Repeat word for word the lines from the top of the records through the line containing "- [axe DevTools](https://www.deque.com/axe/devtools/)", and skip the pictures.

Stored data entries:
========================================================================

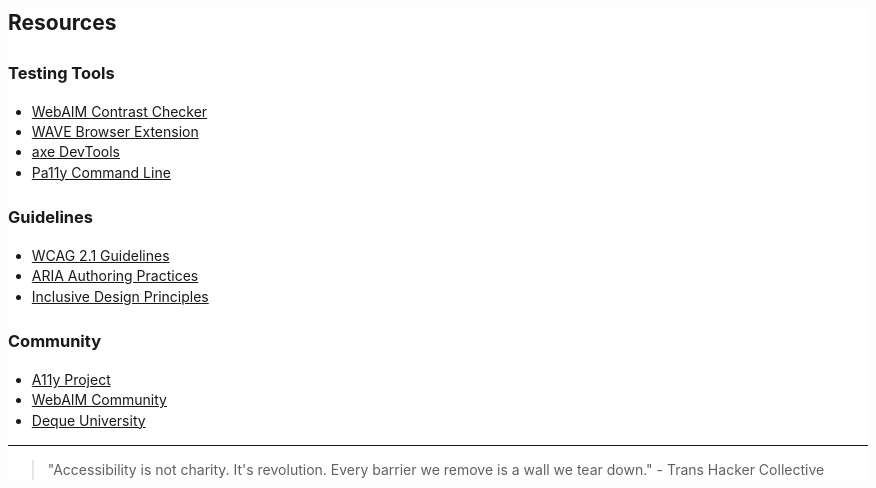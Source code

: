 ## Resources

### Testing Tools

- [WebAIM Contrast Checker](https://webaim.org/resources/contrastchecker/)
- [WAVE Browser Extension](https://wave.webaim.org/extension/)
- [axe DevTools](https://www.deque.com/axe/devtools/)
- [Pa11y Command Line](https://pa11y.org/)

### Guidelines

- [WCAG 2.1 Guidelines](https://www.w3.org/WAI/WCAG21/quickref/)
- [ARIA Authoring Practices](https://www.w3.org/WAI/ARIA/apg/)
- [Inclusive Design Principles](https://inclusivedesignprinciples.org/)

### Community

- [A11y Project](https://www.a11yproject.com/)
- [WebAIM Community](https://webaim.org/community/)
- [Deque University](https://dequeuniversity.com/)

---

> "Accessibility is not charity. It's revolution. Every barrier we remove is a wall we tear down." - Trans Hacker Collective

========================================================================

■ **Output for this exercise**
Source code

: ## Resources

### Testing Tools

- [WebAIM Contrast Checker](https://webaim.org/resources/contrastchecker/)
- [WAVE Browser Extension](https://wave.webaim.org/extension/)
- [axe DevTools](https://www.deque.com/axe/devtools/)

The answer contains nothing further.